BOOK EXCERPT

Our "happy gloom": Living a good life in a dying world

In a world wracked by pandemic and imperialism, turning to nihilism or despair is a dead end

Published August 15, 2020 2:00PM (EDT)

The world is shattered by the coronavirus pandemic (Getty Images/Salon)
The world is shattered by the coronavirus pandemic (Getty Images/Salon)

"I don't worry 'bout a thing, 'cause I know nothing's gonna be all right."
—Mose Allison

For me, Buddhism's most endearing quality is its happy gloom. No other religion is so certain that nothing can be fixed, certainly not the "world," whatever that is. And no other religion is so insistent that the bedrock of life is suffering, dukkha. That's gloomy enough, but, adding perplexity to affliction, Buddhism then advises us that, actually, there is no world to fix. Nor is there suffering, because there is no "self" to suffer. No me, no you, and no anybody else. There is only change, what the English poets called "mutability." As Percy Bysshe Shelley wrote in "Mutability":

We are as clouds that veil the midnight moon;

How restlessly they speed and gleam and quiver,

Streaking the darkness radiantly!

But there are stranger things yet. The next turn of the dharma wheel suggests that the suffering that both exists and doesn't exist…is our teacher, our very gloomy teacher. Without the suffering and change and ignorance that so easily make their way among us, there would be nothing to wake from, and thus no possibility of enlightenment.

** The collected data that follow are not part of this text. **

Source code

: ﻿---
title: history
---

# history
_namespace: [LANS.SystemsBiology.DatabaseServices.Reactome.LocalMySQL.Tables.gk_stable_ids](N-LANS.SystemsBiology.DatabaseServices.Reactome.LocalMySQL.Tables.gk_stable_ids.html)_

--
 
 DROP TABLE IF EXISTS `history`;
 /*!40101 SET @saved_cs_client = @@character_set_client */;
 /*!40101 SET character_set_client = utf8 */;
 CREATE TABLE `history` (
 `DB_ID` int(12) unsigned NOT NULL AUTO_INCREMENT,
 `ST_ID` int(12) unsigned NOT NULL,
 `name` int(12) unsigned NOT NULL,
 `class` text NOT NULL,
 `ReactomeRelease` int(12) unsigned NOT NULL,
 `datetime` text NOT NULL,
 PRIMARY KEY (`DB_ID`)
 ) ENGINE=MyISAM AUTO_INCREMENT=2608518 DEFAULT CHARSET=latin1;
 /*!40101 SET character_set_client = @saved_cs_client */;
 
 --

But it's hard to be grateful for such teachers when there are so many of them: poverty, injustice, racism, colonialism, nationalism, militarism, authoritarianism of left and right, and, looming over all of this, the slouching beast of environmental catastrophe.

Some continue to think that the ills of capitalism's global disorder can be corrected by socialism, but the dream of a socialist state has its own dangers and illusions. Witness the Soviet Union's "socialism in one country" that dead-ended in Stalin's brutally paranoid purges of 1937. It's not that the idea of a democratic socialism is bad; it's that socialism must pursue its worthy ends in the toxic atmosphere of what Buddhism calls the "Three Poisons"—greed, anger, and delusion. These poisons are not evil things that can be corrected; they're not mistakes that we can fix. These poisons are central to "what is."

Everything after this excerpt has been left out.